====== Given entries ======
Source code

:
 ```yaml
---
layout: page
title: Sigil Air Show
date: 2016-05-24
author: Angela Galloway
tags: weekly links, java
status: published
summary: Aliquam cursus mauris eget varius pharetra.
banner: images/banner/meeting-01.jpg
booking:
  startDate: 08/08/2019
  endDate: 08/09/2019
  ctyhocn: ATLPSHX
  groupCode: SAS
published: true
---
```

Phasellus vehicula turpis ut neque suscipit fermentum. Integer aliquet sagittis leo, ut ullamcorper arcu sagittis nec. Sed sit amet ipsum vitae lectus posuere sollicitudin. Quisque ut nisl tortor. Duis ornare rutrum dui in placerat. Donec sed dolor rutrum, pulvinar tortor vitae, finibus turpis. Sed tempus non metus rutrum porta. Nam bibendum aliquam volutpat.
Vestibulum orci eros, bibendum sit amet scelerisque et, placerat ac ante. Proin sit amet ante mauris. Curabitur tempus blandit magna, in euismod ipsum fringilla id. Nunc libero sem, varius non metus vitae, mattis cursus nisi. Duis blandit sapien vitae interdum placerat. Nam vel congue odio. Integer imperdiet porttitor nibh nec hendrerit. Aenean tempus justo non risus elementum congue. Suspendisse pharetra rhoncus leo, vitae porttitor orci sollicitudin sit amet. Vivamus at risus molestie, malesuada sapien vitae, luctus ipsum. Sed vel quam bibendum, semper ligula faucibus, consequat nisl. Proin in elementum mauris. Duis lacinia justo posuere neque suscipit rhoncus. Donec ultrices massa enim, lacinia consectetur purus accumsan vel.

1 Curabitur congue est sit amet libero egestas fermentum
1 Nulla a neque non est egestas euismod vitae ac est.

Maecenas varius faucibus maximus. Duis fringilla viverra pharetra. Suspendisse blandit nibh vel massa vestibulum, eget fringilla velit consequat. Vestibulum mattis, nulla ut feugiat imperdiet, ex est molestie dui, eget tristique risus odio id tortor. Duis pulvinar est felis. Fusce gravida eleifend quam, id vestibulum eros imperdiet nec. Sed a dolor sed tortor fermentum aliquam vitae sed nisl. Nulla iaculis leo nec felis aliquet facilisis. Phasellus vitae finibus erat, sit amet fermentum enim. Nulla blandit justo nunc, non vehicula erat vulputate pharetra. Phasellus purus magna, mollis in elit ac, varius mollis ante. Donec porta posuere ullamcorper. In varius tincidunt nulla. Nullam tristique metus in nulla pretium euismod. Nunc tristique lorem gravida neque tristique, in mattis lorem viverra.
======
=== What to work on ===
All lines above from the one containing "Vestibulum orci eros, bibendum" to the one containing "1 Curabitur congue" must be repeated exactly, both lines included, and no others.

=== Solution ===
Vestibulum orci eros, bibendum sit amet scelerisque et, placerat ac ante. Proin sit amet ante mauris. Curabitur tempus blandit magna, in euismod ipsum fringilla id. Nunc libero sem, varius non metus vitae, mattis cursus nisi. Duis blandit sapien vitae interdum placerat. Nam vel congue odio. Integer imperdiet porttitor nibh nec hendrerit. Aenean tempus justo non risus elementum congue. Suspendisse pharetra rhoncus leo, vitae porttitor orci sollicitudin sit amet. Vivamus at risus molestie, malesuada sapien vitae, luctus ipsum. Sed vel quam bibendum, semper ligula faucibus, consequat nisl. Proin in elementum mauris. Duis lacinia justo posuere neque suscipit rhoncus. Donec ultrices massa enim, lacinia consectetur purus accumsan vel.

1 Curabitur congue est sit amet libero egestas fermentum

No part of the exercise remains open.